KYSO Flash
Knock-Your-Socks-Off Art and Literature
Issue 2: Winter 2015
Micro-Fiction: 451 words


by Arya F. Jenkins

By the time she jumped off the cruise ship, Alana had already lost her mind. It was just the body going down into the black womb of time. The sea would gobble it up. She would rest, her arms and legs writhing like fish while she kept still, anchored by some invisible hand to the bottom, her eyes wide open, her whiteness making her seem, well, like she belonged, a part of the sea, of something.

This is how she imagined it—easy, clean. Despite her fear of being eaten alive by some shark, she had read that bodies are not bothered at all by carnivorous creatures, for it is blood that attracts them, not the bloodless, so this had reassured her.

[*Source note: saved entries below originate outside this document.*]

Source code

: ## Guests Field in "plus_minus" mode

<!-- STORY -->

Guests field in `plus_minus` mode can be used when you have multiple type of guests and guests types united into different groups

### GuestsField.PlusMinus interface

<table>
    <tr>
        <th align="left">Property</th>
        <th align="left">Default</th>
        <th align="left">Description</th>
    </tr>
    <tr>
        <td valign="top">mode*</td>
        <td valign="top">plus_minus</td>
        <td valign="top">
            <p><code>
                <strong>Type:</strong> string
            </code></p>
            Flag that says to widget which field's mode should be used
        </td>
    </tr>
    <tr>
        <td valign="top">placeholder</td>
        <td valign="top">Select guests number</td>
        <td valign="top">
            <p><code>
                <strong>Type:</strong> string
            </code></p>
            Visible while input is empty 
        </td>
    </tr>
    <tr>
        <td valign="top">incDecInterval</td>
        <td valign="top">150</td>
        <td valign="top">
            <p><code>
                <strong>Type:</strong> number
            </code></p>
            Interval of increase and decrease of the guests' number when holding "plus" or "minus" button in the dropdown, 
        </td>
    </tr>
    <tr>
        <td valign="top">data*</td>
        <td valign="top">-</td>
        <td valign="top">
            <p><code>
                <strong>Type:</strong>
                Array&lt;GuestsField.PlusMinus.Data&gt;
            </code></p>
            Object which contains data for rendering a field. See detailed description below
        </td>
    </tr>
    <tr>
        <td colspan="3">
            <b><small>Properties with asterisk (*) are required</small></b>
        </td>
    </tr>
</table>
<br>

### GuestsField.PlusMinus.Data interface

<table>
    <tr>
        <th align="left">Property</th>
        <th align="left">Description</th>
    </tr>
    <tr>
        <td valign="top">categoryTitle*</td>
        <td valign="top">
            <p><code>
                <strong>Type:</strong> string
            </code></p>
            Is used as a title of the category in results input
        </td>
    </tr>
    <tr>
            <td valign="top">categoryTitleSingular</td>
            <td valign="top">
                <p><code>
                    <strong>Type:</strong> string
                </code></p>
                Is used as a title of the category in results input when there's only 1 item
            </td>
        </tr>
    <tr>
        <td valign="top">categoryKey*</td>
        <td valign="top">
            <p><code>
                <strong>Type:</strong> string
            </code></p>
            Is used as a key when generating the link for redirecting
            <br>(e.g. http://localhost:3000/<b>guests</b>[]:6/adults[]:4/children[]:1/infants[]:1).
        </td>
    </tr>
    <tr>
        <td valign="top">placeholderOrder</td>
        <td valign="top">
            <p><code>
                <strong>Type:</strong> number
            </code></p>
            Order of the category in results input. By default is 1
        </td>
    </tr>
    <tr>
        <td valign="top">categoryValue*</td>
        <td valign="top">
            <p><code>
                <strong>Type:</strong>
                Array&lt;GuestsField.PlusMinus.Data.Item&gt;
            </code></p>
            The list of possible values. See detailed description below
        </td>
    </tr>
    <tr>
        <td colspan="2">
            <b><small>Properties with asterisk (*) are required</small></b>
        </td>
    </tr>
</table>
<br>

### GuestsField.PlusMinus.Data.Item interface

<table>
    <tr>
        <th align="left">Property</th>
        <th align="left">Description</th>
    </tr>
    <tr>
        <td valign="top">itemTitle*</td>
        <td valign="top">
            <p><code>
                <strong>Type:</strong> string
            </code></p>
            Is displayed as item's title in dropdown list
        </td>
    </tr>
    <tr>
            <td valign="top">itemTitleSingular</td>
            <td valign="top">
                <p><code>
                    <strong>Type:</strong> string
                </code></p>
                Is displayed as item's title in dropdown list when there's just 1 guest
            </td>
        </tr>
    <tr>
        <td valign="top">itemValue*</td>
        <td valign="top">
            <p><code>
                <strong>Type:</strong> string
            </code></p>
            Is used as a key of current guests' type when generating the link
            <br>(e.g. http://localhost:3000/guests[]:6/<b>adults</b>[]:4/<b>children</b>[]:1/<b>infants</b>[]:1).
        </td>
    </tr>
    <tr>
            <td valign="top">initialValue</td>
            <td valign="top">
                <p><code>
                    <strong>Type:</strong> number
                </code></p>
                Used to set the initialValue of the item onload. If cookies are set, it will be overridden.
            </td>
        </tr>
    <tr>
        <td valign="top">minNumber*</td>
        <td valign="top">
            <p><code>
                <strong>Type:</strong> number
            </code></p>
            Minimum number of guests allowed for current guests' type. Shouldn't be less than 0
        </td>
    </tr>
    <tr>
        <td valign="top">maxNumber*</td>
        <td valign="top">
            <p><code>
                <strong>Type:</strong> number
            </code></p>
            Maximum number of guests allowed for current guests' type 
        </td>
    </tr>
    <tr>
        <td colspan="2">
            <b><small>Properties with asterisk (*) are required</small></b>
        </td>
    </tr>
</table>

She had thought about these things, the 10-year-old girl she would leave in the hands of her efficient financier ex-husband. Mostly, she had thought of the bliss of void into which she would be depositing her endless obsession with body weight and appearance. It would be like she was discarding all the magazines, Cosmo, Vogue, all the endless pages of women’s trivia, The Bachelorette, the crying crap on which she had subsisted all these years.

It should have been like this, and would have been, but for the fact that upon jumping, she was spotted immediately by the ship’s co-captain, who was stealing a smoke.

It should have all ended then, but did not. She survived, a fluke, like one of those bridge jumpers. After what had felt like the entire ocean up her behind, she had risen, and been reeled in by arms into the cool, jagged night.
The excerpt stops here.